Ultimately, he’s happy that some of the issues highlighted how important and necessary floor traders. “We've shown by coming back that the investment community is thrilled with the human element,” Tuchman considers. “The market is responding appropriately. The IPOs are coming back, things are trading more normally, and there is more liquidity in the marketplace.”
He’s also optimistic about the ongoing support he feels floor traders have been given, explaining that “there's a big part of the community that needs us, wants us and lets us know that we're relevant and necessary”.
A familiar face
For the first time in the NYSE’s 228-year history, it operated entirely electronically during floor closures of 2020, which prompted many advocates to claim that it was a fairer way of trading.
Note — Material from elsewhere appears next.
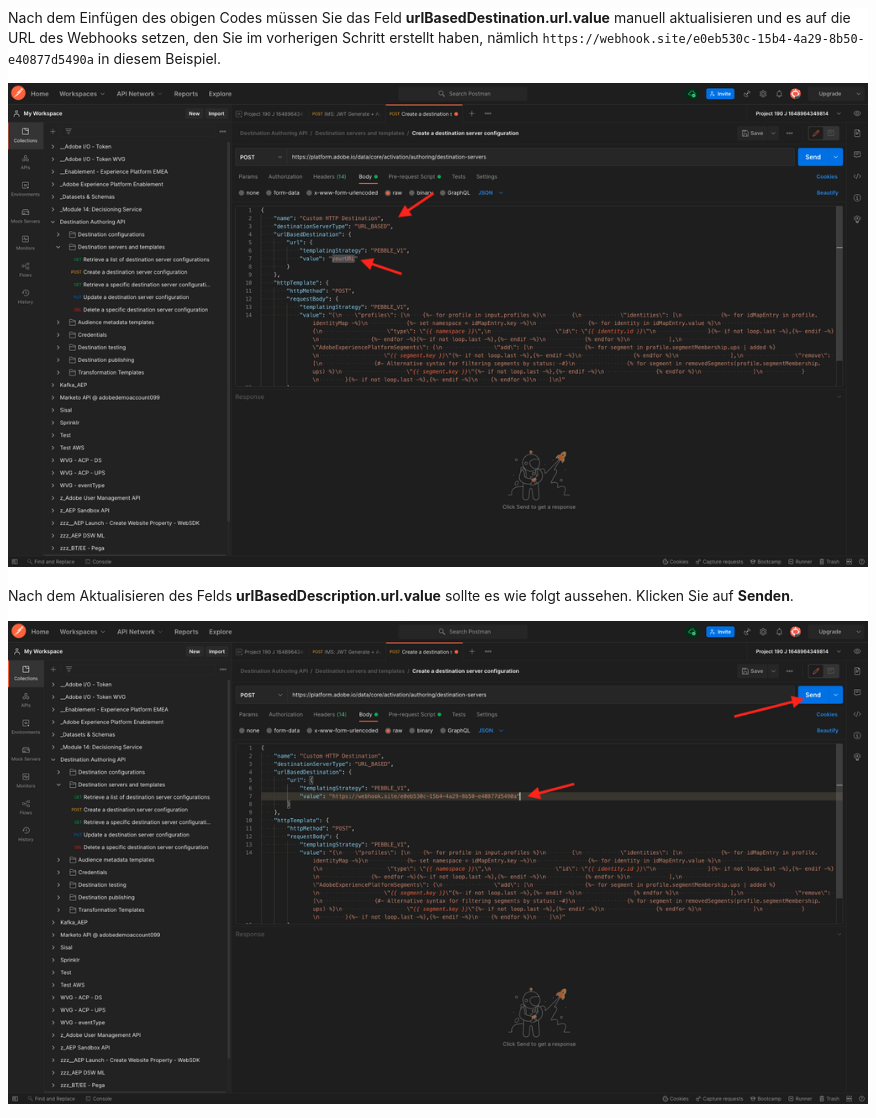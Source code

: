 Nach dem Einfügen des obigen Codes müssen Sie das Feld **urlBasedDestination.url.value** manuell aktualisieren und es auf die URL des Webhooks setzen, den Sie im vorherigen Schritt erstellt haben, nämlich `https://webhook.site/e0eb530c-15b4-4a29-8b50-e40877d5490a` in diesem Beispiel.

![Datenaufnahme](./images/sdkpm4.png)

Nach dem Aktualisieren des Felds **urlBasedDescription.url.value** sollte es wie folgt aussehen. Klicken Sie auf **Senden**.

![Datenaufnahme](./images/sdkpm5.png)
But, Tuchman is standing his ground.
For him, the job of a floor trader is now more important than ever. During tumultuous times, technology can suffer as it cannot recognise the very human emotions involved in the trade.
The trading floors of stock exchanges are also the tangible element of investing. “You go down there, you're in this incredible room, you’re at the delta of all the information, all of the media, all of the financial edge transactions going on daily, markets going up and down, fortunes being made and lost.”
“Do I believe that we will be there forever? Absolutely, and I'll be the last guy standing”
In times of crisis, just like the pilot taking control back from autopilot during turbulent weather, it’s the floor traders who wrestle with market volatility face to face.
It is this in which Tuchman puts his faith.
“Do I believe that we will be there forever? Absolutely, and I'll be the last guy standing.”